*WHAT YOU NEED TO DO*. Each line below must be reproduced exactly.

*INPUT MATERIAL*.
§ §
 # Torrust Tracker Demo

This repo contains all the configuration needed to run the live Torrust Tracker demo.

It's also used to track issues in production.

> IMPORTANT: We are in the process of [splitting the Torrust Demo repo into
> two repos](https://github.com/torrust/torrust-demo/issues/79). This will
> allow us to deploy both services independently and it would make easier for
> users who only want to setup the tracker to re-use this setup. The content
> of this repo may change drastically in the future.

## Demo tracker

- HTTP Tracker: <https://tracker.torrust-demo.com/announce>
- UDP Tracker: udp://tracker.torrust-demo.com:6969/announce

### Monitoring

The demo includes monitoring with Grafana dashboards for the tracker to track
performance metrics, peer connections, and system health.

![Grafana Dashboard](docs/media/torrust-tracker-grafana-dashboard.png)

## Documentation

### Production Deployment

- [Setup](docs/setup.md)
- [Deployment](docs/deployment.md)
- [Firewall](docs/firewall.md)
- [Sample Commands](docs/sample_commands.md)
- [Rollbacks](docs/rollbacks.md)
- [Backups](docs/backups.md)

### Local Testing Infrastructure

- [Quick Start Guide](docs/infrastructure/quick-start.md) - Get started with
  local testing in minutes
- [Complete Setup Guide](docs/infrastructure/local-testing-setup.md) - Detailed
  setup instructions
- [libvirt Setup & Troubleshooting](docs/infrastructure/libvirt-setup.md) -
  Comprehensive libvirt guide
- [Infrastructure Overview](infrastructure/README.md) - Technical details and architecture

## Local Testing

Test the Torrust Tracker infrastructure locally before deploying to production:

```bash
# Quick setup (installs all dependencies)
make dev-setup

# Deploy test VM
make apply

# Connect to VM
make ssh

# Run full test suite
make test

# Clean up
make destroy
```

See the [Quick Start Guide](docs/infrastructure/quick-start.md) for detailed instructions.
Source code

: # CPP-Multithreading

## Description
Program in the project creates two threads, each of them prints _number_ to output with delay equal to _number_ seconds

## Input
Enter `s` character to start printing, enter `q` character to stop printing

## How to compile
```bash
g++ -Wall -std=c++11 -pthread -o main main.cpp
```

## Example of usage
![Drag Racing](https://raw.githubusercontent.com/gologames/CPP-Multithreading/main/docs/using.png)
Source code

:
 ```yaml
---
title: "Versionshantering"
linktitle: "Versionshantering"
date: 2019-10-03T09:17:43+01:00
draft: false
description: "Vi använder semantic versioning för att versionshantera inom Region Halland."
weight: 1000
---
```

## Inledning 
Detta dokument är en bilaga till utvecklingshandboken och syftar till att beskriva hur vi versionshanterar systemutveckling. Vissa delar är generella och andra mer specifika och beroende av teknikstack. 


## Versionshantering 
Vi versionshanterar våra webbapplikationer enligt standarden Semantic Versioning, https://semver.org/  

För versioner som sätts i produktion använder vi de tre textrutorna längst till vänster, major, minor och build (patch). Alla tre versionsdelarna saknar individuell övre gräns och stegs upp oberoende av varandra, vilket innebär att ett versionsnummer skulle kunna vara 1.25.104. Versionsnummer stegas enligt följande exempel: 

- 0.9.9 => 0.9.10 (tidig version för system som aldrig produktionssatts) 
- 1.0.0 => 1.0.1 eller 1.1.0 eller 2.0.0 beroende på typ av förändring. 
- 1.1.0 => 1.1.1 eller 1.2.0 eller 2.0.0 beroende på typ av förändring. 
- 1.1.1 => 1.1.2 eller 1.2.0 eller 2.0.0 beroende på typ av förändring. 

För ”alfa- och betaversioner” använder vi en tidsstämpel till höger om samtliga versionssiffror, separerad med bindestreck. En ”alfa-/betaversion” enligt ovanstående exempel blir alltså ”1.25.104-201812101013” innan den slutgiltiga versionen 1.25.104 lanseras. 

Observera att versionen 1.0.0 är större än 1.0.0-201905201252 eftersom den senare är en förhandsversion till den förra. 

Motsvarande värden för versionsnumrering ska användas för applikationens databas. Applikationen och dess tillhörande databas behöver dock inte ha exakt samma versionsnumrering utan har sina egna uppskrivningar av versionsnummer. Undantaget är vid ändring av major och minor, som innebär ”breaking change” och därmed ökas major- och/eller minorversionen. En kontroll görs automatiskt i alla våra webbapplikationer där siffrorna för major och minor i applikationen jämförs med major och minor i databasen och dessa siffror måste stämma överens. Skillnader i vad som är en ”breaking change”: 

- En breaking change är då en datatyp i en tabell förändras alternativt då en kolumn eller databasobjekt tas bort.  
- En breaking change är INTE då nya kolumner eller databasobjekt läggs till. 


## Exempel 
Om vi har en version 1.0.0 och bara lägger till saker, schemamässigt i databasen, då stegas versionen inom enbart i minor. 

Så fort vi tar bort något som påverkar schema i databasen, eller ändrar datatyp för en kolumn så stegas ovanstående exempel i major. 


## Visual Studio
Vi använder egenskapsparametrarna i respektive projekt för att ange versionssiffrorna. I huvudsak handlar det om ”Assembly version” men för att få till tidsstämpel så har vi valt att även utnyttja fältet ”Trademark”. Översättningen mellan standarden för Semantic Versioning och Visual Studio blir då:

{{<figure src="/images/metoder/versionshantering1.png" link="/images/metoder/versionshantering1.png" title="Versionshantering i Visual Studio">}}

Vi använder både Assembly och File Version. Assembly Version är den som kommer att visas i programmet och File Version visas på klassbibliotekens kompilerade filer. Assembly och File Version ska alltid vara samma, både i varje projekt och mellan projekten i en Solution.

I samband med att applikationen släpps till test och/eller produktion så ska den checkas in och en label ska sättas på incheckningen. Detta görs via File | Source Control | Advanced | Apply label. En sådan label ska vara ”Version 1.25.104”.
§ §
*TASK RESULT*.
 # Torrust Tracker Demo

This repo contains all the configuration needed to run the live Torrust Tracker demo.

It's also used to track issues in production.

> IMPORTANT: We are in the process of [splitting the Torrust Demo repo into
> two repos](https://github.com/torrust/torrust-demo/issues/79). This will
> allow us to deploy both services independently and it would make easier for
> users who only want to setup the tracker to re-use this setup. The content
> of this repo may change drastically in the future.

## Demo tracker

- HTTP Tracker: <https://tracker.torrust-demo.com/announce>
- UDP Tracker: udp://tracker.torrust-demo.com:6969/announce

### Monitoring

The demo includes monitoring with Grafana dashboards for the tracker to track
performance metrics, peer connections, and system health.

![Grafana Dashboard](docs/media/torrust-tracker-grafana-dashboard.png)

## Documentation

### Production Deployment

- [Setup](docs/setup.md)
- [Deployment](docs/deployment.md)
- [Firewall](docs/firewall.md)
- [Sample Commands](docs/sample_commands.md)
- [Rollbacks](docs/rollbacks.md)
- [Backups](docs/backups.md)

### Local Testing Infrastructure

- [Quick Start Guide](docs/infrastructure/quick-start.md) - Get started with
  local testing in minutes
- [Complete Setup Guide](docs/infrastructure/local-testing-setup.md) - Detailed
  setup instructions
- [libvirt Setup & Troubleshooting](docs/infrastructure/libvirt-setup.md) -
  Comprehensive libvirt guide
- [Infrastructure Overview](infrastructure/README.md) - Technical details and architecture

## Local Testing

Test the Torrust Tracker infrastructure locally before deploying to production:

```bash
# Quick setup (installs all dependencies)
make dev-setup

# Deploy test VM
make apply

# Connect to VM
make ssh

# Run full test suite
make test

# Clean up
make destroy
```

See the [Quick Start Guide](docs/infrastructure/quick-start.md) for detailed instructions.
Source code

: # CPP-Multithreading

## Description
Program in the project creates two threads, each of them prints _number_ to output with delay equal to _number_ seconds

## Input
Enter `s` character to start printing, enter `q` character to stop printing

## How to compile
```bash
g++ -Wall -std=c++11 -pthread -o main main.cpp
```

## Example of usage
![Drag Racing](https://raw.githubusercontent.com/gologames/CPP-Multithreading/main/docs/using.png)
Source code

:
 ```yaml
---
title: "Versionshantering"
linktitle: "Versionshantering"
date: 2019-10-03T09:17:43+01:00
draft: false
description: "Vi använder semantic versioning för att versionshantera inom Region Halland."
weight: 1000
---
```

## Inledning 
Detta dokument är en bilaga till utvecklingshandboken och syftar till att beskriva hur vi versionshanterar systemutveckling. Vissa delar är generella och andra mer specifika och beroende av teknikstack. 


## Versionshantering 
Vi versionshanterar våra webbapplikationer enligt standarden Semantic Versioning, https://semver.org/  

För versioner som sätts i produktion använder vi de tre textrutorna längst till vänster, major, minor och build (patch). Alla tre versionsdelarna saknar individuell övre gräns och stegs upp oberoende av varandra, vilket innebär att ett versionsnummer skulle kunna vara 1.25.104. Versionsnummer stegas enligt följande exempel: 

- 0.9.9 => 0.9.10 (tidig version för system som aldrig produktionssatts) 
- 1.0.0 => 1.0.1 eller 1.1.0 eller 2.0.0 beroende på typ av förändring. 
- 1.1.0 => 1.1.1 eller 1.2.0 eller 2.0.0 beroende på typ av förändring. 
- 1.1.1 => 1.1.2 eller 1.2.0 eller 2.0.0 beroende på typ av förändring. 

För ”alfa- och betaversioner” använder vi en tidsstämpel till höger om samtliga versionssiffror, separerad med bindestreck. En ”alfa-/betaversion” enligt ovanstående exempel blir alltså ”1.25.104-201812101013” innan den slutgiltiga versionen 1.25.104 lanseras. 

Observera att versionen 1.0.0 är större än 1.0.0-201905201252 eftersom den senare är en förhandsversion till den förra. 

Motsvarande värden för versionsnumrering ska användas för applikationens databas. Applikationen och dess tillhörande databas behöver dock inte ha exakt samma versionsnumrering utan har sina egna uppskrivningar av versionsnummer. Undantaget är vid ändring av major och minor, som innebär ”breaking change” och därmed ökas major- och/eller minorversionen. En kontroll görs automatiskt i alla våra webbapplikationer där siffrorna för major och minor i applikationen jämförs med major och minor i databasen och dessa siffror måste stämma överens. Skillnader i vad som är en ”breaking change”: 

- En breaking change är då en datatyp i en tabell förändras alternativt då en kolumn eller databasobjekt tas bort.  
- En breaking change är INTE då nya kolumner eller databasobjekt läggs till. 


## Exempel 
Om vi har en version 1.0.0 och bara lägger till saker, schemamässigt i databasen, då stegas versionen inom enbart i minor. 

Så fort vi tar bort något som påverkar schema i databasen, eller ändrar datatyp för en kolumn så stegas ovanstående exempel i major. 


## Visual Studio
Vi använder egenskapsparametrarna i respektive projekt för att ange versionssiffrorna. I huvudsak handlar det om ”Assembly version” men för att få till tidsstämpel så har vi valt att även utnyttja fältet ”Trademark”. Översättningen mellan standarden för Semantic Versioning och Visual Studio blir då:

{{<figure src="/images/metoder/versionshantering1.png" link="/images/metoder/versionshantering1.png" title="Versionshantering i Visual Studio">}}

Vi använder både Assembly och File Version. Assembly Version är den som kommer att visas i programmet och File Version visas på klassbibliotekens kompilerade filer. Assembly och File Version ska alltid vara samma, både i varje projekt och mellan projekten i en Solution.

I samband med att applikationen släpps till test och/eller produktion så ska den checkas in och en label ska sättas på incheckningen. Detta görs via File | Source Control | Advanced | Apply label. En sådan label ska vara ”Version 1.25.104”.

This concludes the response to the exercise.